2015 — 25 August: Tuesday
Some people sleep better by deploying dream-catchers. I slept better having deployed my drip-catcher up in the loft. And if "Hans-free"1 was the funniest joke punchline at this year's Edinburgh festival I don't think I missed too much.
Contra-flowing...
... against the stream of video titles currently leaving my collection (232 and counting2) was the merest trickle of replacement BDs thrust, with some ripping, through my letterbox yesterday while I was out to lunch. Another of those "triple" sets (this time, all featuring Eddie Murphy) struck me as the cheapest way of getting hold of an old favourite: an excellent 1982 Walter Hill film called "48 Hrs." But that set leaves me with a duplicate BD of the equally fine 1983 comedy "Trading Places" and a 2007 film I don't know — though its cover proclaims it to be "hysterically funny" — called "Norbit".
The other very welcome arrival was Ron Shelton's 1988 film "Bull Durham". This is a recursive BD replacement (of a DVD [that replaced a LaserDisc {that replaced a VHS tape}])...
Hard...
... though it is to believe now, the FBI was once thoroughly stupid. Or just plain mad. Ray Bradbury? Gimme a break. (Link.)
[Pause]
When I've tucked away the latest batch of fresh food I shall next turn my attention (such as it is, these days) to the matter of some breakfast. I'm also planning a little expotition now that the rain seems to be in abeyance.
How does one...
... escalate a guvmint IT project from $6m Aus. to over one billion in four years, commit ethical transgressions, and still not end up with a working payroll system? Are payroll systems downunder Woomera rocket science? (Link.)
My expotition...
... has been placed on "hold", basically because the rain returned. [Pause] I've learned that, for reasons probably better left unexplored, Anne Fontaine — who wrote the screenplay of the totally wonderful Australian film "Two Mothers" (aka "Adore") — my Dutch Blu-ray with English audio came from a Japanese company and arrived via Jamaica...

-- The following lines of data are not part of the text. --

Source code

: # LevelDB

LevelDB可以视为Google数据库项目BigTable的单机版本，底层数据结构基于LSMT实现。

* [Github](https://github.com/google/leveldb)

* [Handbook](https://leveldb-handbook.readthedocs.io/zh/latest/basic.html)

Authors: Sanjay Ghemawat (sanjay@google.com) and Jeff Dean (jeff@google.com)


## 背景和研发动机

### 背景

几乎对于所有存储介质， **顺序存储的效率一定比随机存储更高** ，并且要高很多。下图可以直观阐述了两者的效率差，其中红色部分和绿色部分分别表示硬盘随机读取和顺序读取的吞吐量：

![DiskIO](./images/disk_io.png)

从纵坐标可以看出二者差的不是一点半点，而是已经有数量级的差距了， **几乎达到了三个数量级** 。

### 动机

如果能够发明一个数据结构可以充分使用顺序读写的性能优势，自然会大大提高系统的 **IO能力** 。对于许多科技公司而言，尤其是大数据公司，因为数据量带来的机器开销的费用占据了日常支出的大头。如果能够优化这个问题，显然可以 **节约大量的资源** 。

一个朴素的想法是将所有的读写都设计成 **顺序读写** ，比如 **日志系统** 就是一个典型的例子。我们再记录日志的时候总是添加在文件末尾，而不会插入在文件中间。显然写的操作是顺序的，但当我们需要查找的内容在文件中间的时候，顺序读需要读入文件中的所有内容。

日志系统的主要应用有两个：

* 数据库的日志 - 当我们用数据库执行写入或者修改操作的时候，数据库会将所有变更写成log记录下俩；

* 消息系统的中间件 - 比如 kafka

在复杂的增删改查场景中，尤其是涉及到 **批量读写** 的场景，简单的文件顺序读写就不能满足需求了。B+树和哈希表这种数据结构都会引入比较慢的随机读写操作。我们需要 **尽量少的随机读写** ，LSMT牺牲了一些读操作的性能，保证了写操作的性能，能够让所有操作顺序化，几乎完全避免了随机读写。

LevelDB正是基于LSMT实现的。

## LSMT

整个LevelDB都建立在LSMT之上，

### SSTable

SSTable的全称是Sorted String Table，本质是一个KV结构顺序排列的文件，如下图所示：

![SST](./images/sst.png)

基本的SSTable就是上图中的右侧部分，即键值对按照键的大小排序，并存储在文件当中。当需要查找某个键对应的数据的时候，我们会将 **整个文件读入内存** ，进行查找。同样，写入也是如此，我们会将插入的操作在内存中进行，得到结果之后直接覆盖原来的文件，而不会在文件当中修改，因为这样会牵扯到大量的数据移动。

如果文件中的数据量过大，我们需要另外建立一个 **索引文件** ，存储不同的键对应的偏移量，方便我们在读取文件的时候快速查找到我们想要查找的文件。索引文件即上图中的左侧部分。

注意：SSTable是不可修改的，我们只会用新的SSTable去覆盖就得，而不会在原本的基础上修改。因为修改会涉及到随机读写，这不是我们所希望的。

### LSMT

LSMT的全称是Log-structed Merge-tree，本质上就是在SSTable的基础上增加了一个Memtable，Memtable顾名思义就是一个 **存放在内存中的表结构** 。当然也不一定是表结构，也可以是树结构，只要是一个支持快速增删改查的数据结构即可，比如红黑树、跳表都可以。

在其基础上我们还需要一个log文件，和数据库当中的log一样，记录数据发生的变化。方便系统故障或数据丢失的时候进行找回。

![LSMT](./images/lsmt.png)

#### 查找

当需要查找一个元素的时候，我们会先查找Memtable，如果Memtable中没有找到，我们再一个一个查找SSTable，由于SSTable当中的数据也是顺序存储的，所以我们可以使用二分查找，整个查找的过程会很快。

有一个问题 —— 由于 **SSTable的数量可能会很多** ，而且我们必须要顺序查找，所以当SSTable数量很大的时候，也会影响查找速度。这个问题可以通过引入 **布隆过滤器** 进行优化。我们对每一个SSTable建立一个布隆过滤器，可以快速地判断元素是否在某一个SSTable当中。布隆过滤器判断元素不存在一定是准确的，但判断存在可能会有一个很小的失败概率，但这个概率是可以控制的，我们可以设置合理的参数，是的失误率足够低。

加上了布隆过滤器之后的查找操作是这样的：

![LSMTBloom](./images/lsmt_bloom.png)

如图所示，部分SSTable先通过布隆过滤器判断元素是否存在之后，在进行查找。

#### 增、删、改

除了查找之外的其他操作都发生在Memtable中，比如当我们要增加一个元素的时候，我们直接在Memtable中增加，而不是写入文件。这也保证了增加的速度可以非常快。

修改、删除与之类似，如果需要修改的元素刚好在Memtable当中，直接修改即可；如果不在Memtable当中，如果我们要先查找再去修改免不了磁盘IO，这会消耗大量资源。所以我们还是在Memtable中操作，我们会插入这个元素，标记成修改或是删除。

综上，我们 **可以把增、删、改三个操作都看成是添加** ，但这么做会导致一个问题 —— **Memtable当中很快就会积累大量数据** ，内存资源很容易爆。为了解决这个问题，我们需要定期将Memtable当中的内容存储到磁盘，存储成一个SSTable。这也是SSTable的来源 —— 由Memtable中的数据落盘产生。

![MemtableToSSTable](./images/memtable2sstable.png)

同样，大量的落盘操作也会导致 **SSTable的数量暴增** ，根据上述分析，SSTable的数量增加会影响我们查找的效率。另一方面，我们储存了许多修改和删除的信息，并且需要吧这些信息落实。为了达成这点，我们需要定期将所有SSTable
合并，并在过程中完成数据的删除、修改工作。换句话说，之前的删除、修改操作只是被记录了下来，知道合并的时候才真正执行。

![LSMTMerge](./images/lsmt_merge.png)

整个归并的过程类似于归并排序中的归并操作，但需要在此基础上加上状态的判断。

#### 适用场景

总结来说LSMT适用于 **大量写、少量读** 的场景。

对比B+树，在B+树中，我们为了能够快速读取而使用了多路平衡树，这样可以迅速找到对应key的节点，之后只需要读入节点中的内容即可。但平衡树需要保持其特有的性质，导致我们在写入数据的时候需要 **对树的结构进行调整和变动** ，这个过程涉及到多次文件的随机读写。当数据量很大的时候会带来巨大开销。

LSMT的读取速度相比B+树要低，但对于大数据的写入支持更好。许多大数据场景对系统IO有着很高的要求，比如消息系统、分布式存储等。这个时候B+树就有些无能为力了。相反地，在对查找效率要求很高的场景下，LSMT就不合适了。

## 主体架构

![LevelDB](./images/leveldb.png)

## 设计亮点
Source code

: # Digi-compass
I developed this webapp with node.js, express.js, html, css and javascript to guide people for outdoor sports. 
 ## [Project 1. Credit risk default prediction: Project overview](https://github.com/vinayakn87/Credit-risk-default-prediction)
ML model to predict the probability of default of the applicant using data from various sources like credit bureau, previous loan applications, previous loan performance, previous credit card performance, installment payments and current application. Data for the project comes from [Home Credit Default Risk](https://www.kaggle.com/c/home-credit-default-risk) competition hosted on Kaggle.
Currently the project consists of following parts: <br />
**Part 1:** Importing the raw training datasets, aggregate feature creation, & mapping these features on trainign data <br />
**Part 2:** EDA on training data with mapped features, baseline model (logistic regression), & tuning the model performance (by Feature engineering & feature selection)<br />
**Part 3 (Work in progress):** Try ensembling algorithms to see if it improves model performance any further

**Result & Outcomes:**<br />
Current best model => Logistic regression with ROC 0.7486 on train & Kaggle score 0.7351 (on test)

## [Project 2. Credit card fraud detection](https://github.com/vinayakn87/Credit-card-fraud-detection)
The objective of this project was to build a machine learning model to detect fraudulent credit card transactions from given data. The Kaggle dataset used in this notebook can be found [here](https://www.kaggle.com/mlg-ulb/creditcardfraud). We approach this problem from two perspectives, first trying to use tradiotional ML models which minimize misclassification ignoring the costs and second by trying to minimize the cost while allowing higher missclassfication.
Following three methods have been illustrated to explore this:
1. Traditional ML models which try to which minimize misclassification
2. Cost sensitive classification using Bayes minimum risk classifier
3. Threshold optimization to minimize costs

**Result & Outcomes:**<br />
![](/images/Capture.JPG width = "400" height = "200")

... has just directed a French film ("Gemma Bovery") of the Posy Simmonds 1999 graphic 'novel'. Posy drew on Flaubert's "Madame Bovary" for her inspiration, while this new film also stars Gemma Arterton, who so memorably appeared in the Stephen Frears version of Posy's later "Tamara Drewe"3 (itself based on Hardy's "Far from the Madding Crowd") so it's all sounding "a bit meta". (Small prize if you can name the "Castle" episode to use that phrase.)